#### RECORDS FOR THE EXERCISE ####

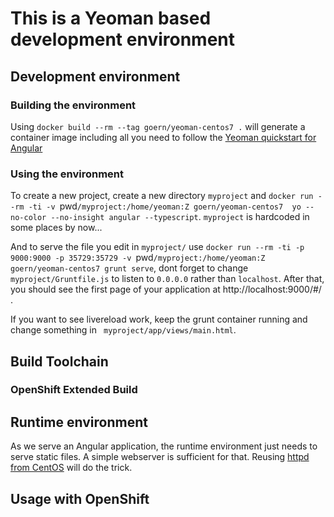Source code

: # This is a Yeoman based development environment

## Development environment

### Building the environment

Using `docker build --rm --tag goern/yeoman-centos7 .` will generate a container
image including all you need to follow the [Yeoman quickstart for Angular](https://github.com/yeoman/generator-angular)

### Using the environment

To create a new project, create a new directory `myproject` and `docker run --rm -ti -v `pwd`/myproject:/home/yeoman:Z goern/yeoman-centos7  yo --no-color --no-insight angular --typescript`. `myproject` is hardcoded in some places by now...

And to serve the file you edit in `myproject/` use `docker run --rm -ti -p 9000:9000 -p 35729:35729 -v `pwd`/myproject:/home/yeoman:Z goern/yeoman-centos7 grunt serve`, dont forget to change
`myproject/Gruntfile.js` to listen to `0.0.0.0` rather than `localhost`. After
that, you should see the first page of your application at http://localhost:9000/#/ .

If you want to see livereload work, keep the grunt container running and
change something in ` myproject/app/views/main.html`.

## Build Toolchain

### OpenShift Extended Build

## Runtime environment

As we serve an Angular application, the runtime environment just needs to serve
static files. A simple webserver is sufficient for that. Reusing [httpd from CentOS](https://github.com/CentOS/CentOS-Dockerfiles/blob/master/httpd/centos7/Dockerfile)
will do the trick.

## Usage with OpenShift

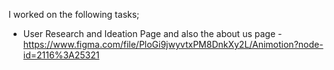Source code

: I worked on the following tasks;
- User Research and Ideation Page and also the about us page - https://www.figma.com/file/PloGi9jwyvtxPM8DnkXy2L/Animotion?node-id=2116%3A25321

####

◆ PROBLEM TO SOLVE
In the records above, find the lines containing "will" and copy them.

◆ EXERCISE OUTPUT
Using `docker build --rm --tag goern/yeoman-centos7 .` will generate a container
will do the trick.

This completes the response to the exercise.